The Master and the crew should have been warned of the malfunction and should have made an attempt to repair the container. However, the corresponding alarms were not relayed to the vessel, suggesting a secondary malfunction in the system.

Damage to fresh produce

A cargo of bagged white garlic was shipped from China to Central America. On arrival, it was noted that significant portions of the consignment showed signs of germination. After curing (a process of drying after harvest), garlic can be stored at high temperatures (+25 °C) or low temperatures (-3 to 0 °C) to prevent germination of the bulbs and maintain the storage life of the product.

Temperatures above 5 °C and below 20 °C are not appropriate for garlic storage and can cause dormancy break, advanced germination, and fungal/bacterial issues. It is common to see garlic transported in containers at low temperature (i.e., -3 °C to 0 °C). At these lower temperatures, the heat generated by respiration of the garlic bulbs is removed, helping to maintain a period of dormancy.

The temperature records indicated that it took several days for the temperature to reach +4 °C. Furthermore, the situation was exacerbated by the cargo being ‘hot-loaded’, meaning that the cargo was not pre-chilled before loading. The effect of these two factors was to prevent the cargo from meeting the required temperature range and thus, led to a significant portion of the cargo arriving with unacceptable levels of germination.

The crew should take care when checking, that set point temperatures, as outlined in the carriage instructions, are properly applied to the containers. A failure to do so can lead to the onset of germination and/or spoilage of cargo through bacterial or fungal infections.

Key learnings from case studies

  1. It goes without saying that a continuous supply of power to reefer containers is of the utmost importance during the voyage.
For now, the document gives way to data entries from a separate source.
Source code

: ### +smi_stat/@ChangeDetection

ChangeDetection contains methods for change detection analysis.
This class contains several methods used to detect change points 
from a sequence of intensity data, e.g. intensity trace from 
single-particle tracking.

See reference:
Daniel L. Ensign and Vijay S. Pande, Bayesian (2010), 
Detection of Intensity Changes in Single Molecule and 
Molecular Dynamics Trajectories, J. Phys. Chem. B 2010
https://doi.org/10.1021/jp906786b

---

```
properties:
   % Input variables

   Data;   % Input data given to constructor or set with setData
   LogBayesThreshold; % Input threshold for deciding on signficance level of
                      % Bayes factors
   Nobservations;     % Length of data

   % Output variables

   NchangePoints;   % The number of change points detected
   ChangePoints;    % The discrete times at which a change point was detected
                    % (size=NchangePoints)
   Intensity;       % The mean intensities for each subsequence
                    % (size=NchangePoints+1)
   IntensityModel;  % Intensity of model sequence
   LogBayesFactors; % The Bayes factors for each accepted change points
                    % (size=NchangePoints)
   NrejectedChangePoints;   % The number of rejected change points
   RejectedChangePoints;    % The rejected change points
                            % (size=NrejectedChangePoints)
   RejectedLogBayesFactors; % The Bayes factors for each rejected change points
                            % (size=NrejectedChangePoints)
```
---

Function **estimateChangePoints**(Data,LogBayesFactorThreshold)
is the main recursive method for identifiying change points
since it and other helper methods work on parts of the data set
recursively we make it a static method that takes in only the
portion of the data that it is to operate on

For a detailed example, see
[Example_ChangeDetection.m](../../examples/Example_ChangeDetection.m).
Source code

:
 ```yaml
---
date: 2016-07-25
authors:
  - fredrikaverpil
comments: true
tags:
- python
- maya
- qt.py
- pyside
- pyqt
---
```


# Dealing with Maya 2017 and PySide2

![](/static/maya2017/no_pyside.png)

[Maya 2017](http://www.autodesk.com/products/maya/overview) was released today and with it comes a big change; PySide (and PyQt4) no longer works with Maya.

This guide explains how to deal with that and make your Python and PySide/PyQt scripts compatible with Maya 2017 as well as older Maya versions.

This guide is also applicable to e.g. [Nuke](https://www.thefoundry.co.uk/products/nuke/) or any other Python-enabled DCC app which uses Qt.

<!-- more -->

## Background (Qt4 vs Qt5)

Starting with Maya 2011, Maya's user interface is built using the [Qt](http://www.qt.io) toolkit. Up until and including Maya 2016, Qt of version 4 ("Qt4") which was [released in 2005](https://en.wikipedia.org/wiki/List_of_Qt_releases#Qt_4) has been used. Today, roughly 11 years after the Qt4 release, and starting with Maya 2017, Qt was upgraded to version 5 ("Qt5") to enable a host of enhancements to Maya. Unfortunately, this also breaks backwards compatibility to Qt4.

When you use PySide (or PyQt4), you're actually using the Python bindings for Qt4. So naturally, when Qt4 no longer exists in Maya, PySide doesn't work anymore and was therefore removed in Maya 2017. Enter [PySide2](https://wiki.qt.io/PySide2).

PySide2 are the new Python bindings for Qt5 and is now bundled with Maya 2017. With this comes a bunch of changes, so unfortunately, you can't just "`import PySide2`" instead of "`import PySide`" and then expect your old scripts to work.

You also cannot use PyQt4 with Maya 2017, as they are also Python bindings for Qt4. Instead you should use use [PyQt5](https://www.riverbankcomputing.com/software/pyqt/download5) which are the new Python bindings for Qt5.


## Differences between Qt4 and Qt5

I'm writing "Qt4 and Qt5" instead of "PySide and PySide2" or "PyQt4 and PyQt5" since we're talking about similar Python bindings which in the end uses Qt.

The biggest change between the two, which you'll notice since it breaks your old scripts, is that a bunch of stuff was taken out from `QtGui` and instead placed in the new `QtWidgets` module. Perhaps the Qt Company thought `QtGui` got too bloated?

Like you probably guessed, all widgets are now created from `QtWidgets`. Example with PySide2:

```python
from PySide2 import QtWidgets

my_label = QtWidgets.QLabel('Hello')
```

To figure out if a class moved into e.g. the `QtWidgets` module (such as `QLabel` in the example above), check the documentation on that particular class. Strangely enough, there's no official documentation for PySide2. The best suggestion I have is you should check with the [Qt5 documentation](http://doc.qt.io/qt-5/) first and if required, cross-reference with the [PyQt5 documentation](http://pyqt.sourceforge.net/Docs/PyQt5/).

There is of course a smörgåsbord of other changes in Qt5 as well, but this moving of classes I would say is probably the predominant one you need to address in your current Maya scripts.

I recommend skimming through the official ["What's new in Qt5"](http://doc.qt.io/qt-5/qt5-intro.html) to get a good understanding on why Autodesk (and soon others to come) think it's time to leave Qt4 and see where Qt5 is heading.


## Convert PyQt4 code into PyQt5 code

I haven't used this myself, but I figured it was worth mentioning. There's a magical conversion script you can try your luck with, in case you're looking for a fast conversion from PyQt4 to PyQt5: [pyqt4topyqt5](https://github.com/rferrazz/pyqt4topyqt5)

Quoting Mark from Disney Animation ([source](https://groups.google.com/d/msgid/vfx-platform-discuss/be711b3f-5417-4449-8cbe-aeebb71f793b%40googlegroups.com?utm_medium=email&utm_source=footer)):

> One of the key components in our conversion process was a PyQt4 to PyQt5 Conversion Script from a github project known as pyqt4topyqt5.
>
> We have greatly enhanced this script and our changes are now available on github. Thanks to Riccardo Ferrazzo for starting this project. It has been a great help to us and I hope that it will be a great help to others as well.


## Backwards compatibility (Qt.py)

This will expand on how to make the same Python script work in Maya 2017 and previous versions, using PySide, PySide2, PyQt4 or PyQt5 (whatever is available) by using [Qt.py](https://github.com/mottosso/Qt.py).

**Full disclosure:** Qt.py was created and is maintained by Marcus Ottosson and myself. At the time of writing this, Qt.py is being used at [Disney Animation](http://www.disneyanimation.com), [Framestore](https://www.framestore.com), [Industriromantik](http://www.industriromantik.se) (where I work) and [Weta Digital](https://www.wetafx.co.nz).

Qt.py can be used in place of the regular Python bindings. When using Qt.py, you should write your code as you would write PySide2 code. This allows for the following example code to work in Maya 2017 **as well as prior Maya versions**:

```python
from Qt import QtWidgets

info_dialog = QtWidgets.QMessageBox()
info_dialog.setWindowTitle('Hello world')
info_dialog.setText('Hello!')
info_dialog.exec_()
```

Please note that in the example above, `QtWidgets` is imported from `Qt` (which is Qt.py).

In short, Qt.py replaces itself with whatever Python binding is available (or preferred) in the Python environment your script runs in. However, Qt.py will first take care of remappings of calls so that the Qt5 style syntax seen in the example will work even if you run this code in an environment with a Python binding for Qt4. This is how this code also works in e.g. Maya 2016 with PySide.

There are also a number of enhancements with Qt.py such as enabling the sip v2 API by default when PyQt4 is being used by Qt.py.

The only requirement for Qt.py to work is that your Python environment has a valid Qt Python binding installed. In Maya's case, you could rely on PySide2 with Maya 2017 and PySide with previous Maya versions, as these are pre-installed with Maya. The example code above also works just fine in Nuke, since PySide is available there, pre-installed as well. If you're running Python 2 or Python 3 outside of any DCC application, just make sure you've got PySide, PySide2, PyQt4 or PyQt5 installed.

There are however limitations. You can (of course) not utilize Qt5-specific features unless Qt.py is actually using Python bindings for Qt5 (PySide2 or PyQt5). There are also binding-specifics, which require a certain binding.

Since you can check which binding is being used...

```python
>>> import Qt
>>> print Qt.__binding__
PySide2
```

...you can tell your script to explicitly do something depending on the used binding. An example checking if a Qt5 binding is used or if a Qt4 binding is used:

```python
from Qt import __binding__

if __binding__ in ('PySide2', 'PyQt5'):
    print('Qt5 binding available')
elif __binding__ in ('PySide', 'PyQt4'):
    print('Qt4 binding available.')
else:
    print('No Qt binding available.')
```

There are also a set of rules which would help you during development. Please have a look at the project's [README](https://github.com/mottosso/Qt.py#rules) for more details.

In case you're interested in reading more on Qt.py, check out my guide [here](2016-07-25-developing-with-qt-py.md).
The vessel’s crew should regularly monitor this and ensure that all incidents regarding the vessel’s diesel generators and reefer circuit breakers, and their associated alarm systems, are meticulously recorded.
  2. The crew should check that the container set temperature complies with the shipper’s specified carriage instructions.
  3. The external integrity of the reefer container should also be checked for damage with any defects noted and photographed.
  4. It is important to note that the reefer container is designed to maintain the cargo’s temperature rather than cool it. Ideally, all cargoes should be loaded at the intended carriage temperature to ensure product quality is maintained.
  5. The crew should keep clear and accurate records. Document each stage of the voyage from loading through to discharge as well as obtaining date-stamped photographs of incidents that occur during the voyage.
  6. The owner should be aware that charterparties are often based on BOXTIME and, if not amended, any temperature damage to the cargo in reefer containers which is caused by crew negligence is 100% the responsibility of the owner.
  7. Ensure you comply with the shippers’ carriage instructions. If these are unclear, seek clarification.
  8. When carrying frozen cargo, the fresh air ventilation ducts should always be closed.